What you should do: Transcribe the listing below only from the line with "发表于 2022-5-16 16:56" up to and including the line with "发表于 2022-5-16 16:39</a>".

━━━ Supplied data ━━━

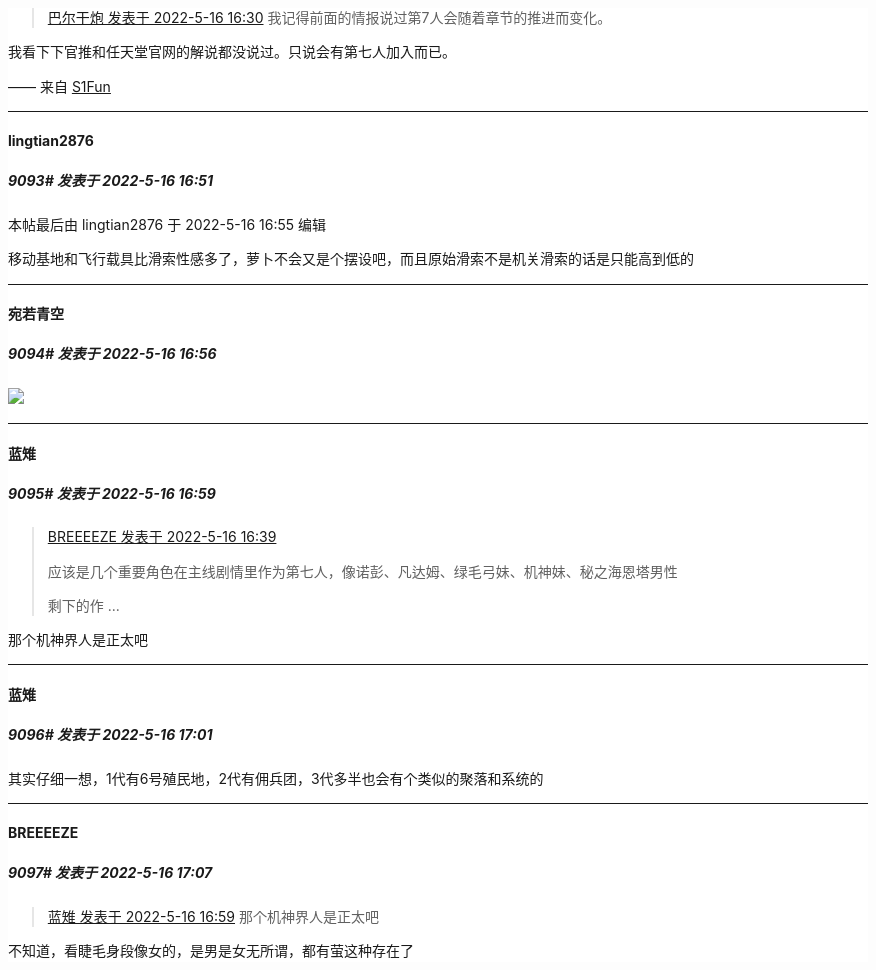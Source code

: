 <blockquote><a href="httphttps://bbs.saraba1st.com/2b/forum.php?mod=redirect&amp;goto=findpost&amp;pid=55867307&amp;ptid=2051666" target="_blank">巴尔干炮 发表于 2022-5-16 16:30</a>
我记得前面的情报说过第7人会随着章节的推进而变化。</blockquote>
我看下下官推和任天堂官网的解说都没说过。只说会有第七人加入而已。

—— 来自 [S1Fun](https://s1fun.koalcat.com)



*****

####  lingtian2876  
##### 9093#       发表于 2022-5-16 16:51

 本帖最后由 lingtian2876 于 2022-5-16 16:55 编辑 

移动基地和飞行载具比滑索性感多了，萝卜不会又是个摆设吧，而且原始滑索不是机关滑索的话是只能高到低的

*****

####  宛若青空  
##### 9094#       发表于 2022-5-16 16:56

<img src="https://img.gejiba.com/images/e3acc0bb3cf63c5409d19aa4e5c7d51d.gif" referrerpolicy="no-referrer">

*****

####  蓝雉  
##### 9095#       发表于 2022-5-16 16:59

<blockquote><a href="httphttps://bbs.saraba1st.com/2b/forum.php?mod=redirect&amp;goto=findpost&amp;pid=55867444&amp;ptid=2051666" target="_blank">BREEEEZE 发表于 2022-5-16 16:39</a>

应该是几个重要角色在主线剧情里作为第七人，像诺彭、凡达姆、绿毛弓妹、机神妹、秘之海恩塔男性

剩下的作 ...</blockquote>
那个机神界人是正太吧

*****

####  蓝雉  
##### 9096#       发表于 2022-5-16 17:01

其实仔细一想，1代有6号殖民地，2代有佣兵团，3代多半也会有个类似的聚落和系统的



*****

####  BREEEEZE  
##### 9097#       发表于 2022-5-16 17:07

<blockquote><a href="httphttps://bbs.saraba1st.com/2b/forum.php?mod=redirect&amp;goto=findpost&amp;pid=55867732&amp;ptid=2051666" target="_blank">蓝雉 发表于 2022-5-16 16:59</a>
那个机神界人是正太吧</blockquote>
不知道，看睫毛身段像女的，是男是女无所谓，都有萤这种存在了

━━━
━━━ Supplied data ━━━

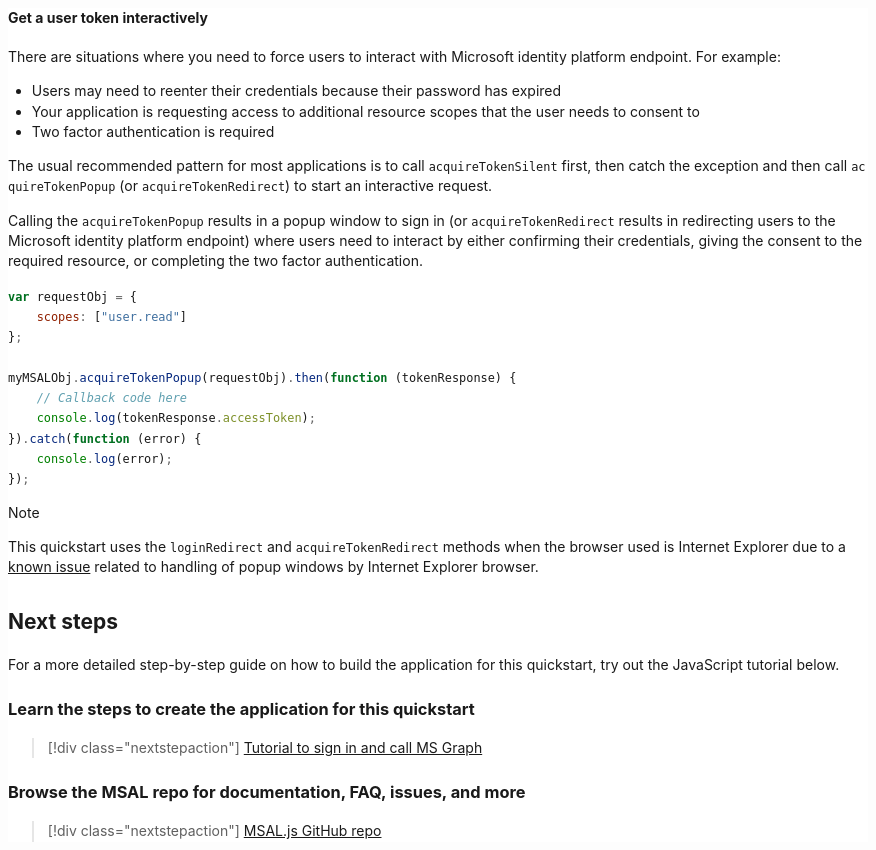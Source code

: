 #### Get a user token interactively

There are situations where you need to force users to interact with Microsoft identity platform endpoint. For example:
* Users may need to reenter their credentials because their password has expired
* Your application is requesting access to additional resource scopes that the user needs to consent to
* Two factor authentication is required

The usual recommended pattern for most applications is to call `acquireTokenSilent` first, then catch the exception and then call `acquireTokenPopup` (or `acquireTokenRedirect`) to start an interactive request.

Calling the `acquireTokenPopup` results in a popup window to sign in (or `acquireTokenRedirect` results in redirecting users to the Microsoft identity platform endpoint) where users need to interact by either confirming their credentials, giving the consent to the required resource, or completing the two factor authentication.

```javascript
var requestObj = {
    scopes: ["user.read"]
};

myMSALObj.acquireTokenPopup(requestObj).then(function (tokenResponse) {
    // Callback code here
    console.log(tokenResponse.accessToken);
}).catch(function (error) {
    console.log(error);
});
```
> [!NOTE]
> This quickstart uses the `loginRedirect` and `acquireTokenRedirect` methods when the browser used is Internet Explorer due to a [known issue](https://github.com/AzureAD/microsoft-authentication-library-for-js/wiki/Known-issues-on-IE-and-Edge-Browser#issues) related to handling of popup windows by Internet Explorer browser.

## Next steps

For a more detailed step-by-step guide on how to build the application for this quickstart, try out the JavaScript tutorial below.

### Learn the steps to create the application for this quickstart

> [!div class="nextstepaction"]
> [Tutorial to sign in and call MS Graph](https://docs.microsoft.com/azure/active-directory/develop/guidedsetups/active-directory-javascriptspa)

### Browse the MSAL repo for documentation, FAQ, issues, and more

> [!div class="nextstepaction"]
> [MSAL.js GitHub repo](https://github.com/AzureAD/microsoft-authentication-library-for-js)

━━━
━━━ Supplied data ━━━

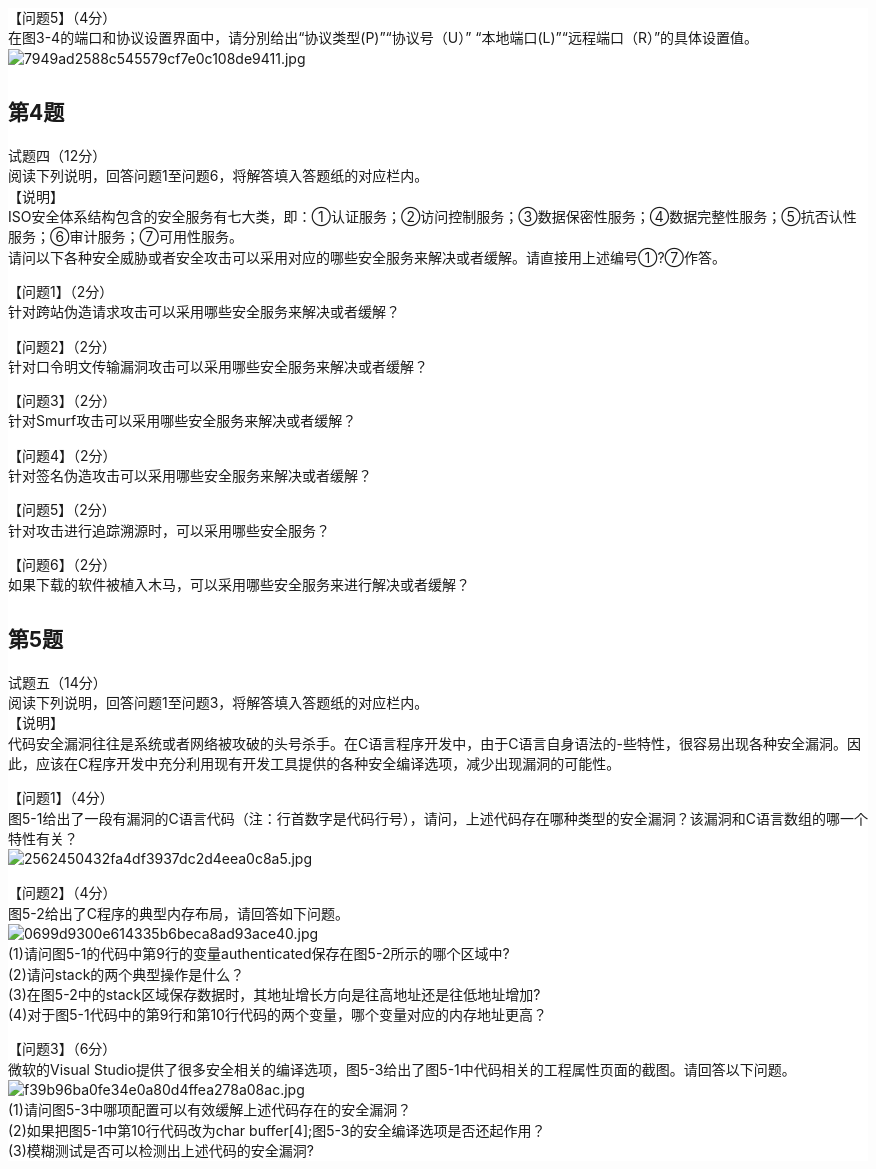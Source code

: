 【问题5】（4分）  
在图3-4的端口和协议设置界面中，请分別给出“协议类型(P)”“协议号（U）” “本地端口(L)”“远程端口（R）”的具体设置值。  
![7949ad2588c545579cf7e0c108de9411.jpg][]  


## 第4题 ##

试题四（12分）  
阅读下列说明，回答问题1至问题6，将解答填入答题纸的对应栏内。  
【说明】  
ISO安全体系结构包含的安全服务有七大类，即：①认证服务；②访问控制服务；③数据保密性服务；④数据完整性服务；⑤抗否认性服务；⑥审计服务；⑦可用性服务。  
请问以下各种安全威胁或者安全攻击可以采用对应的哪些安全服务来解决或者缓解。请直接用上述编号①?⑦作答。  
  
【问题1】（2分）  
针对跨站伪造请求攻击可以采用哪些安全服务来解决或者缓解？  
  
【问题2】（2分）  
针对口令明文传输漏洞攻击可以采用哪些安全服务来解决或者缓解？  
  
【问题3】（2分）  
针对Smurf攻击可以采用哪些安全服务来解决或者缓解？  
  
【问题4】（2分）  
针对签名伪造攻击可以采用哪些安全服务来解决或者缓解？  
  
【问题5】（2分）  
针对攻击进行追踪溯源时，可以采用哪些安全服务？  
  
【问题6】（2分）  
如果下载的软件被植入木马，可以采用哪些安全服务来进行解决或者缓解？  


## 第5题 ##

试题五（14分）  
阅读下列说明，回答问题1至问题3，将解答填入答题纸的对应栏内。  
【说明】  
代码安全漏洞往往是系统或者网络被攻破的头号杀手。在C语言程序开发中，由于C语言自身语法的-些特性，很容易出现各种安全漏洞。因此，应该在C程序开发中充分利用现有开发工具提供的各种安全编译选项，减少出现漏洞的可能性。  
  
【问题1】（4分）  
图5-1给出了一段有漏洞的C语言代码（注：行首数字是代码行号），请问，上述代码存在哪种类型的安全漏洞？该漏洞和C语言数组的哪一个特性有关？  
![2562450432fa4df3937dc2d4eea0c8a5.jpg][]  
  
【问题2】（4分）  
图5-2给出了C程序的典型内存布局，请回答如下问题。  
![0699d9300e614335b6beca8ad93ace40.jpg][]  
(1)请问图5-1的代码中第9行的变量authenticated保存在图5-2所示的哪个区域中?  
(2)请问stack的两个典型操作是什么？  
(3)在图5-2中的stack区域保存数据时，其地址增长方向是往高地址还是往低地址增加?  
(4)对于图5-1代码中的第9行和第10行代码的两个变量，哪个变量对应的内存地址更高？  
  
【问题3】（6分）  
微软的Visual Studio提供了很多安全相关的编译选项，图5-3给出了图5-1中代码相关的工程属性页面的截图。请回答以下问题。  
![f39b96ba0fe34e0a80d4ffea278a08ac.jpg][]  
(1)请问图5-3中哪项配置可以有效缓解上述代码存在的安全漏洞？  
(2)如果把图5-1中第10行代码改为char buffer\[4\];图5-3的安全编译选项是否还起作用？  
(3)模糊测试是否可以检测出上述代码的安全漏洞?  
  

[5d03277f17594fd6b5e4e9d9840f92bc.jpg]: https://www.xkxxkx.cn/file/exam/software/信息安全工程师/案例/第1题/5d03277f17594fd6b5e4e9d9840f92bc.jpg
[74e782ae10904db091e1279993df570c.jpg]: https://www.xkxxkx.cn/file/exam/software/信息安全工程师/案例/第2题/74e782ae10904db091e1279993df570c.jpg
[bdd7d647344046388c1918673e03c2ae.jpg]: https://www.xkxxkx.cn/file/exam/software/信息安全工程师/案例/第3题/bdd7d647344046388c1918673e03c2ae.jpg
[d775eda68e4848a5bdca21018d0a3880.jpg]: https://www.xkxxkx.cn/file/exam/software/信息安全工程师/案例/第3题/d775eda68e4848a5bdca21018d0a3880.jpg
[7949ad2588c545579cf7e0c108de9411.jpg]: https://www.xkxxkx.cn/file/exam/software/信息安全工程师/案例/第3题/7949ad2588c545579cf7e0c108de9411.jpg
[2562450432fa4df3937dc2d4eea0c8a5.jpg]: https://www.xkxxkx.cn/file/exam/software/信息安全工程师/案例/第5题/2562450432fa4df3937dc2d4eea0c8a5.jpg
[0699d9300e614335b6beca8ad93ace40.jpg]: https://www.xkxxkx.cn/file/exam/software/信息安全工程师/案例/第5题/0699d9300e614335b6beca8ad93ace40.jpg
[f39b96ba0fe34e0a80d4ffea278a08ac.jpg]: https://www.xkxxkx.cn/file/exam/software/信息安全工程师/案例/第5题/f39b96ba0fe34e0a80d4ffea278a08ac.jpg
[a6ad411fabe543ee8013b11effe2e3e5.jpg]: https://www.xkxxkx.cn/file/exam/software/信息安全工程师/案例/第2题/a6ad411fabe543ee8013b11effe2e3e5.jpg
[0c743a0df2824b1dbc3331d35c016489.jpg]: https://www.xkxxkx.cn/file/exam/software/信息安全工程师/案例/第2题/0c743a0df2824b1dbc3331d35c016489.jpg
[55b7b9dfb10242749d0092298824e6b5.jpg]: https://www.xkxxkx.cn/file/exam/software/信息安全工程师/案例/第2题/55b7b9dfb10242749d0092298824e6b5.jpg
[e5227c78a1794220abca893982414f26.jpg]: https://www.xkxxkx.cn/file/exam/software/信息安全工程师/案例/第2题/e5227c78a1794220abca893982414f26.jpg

━━━

Solution below:
##### 9094#       发表于 2022-5-16 16:56

<img src="https://img.gejiba.com/images/e3acc0bb3cf63c5409d19aa4e5c7d51d.gif" referrerpolicy="no-referrer">

*****

####  蓝雉  
##### 9095#       发表于 2022-5-16 16:59

<blockquote><a href="httphttps://bbs.saraba1st.com/2b/forum.php?mod=redirect&amp;goto=findpost&amp;pid=55867444&amp;ptid=2051666" target="_blank">BREEEEZE 发表于 2022-5-16 16:39</a>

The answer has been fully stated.